▶ [Exercise]
Locate every line in the records below that contains the word "addTranslations", and copy each one.

▶ [Task inputs]
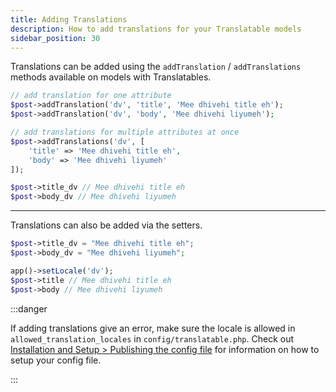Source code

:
 ```yaml
---
title: Adding Translations
description: How to add translations for your Translatable models
sidebar_position: 30
---
```


Translations can be added using the `addTranslation` / `addTranslations` methods available on models with Translatables.

```php
// add translation for one attribute
$post->addTranslation('dv', 'title', 'Mee dhivehi title eh');
$post->addTranslation('dv', 'body', 'Mee dhivehi liyumeh');

// add translations for multiple attributes at once
$post->addTranslations('dv', [
    'title' => 'Mee dhivehi title eh',
    'body' => 'Mee dhivehi liyumeh'
]);

$post->title_dv // Mee dhivehi title eh
$post->body_dv // Mee dhivehi liyumeh
```

---

Translations can also be added via the setters.

```php
$post->title_dv = "Mee dhivehi title eh";
$post->body_dv = "Mee dhivehi liyumeh";

app()->setLocale('dv');
$post->title // Mee dhivehi title eh
$post->body // Mee dhivehi liyumeh
```

:::danger

If adding translations give an error, make sure the locale is allowed in `allowed_translation_locales` in `config/translatable.php`. Check out [Installation and Setup > Publishing the config file](../installation-and-setup.md#publishing-the-config-file) for information on how to setup your config file.

:::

▶ [Response area]
Translations can be added using the `addTranslation` / `addTranslations` methods available on models with Translatables.
$post->addTranslations('dv', [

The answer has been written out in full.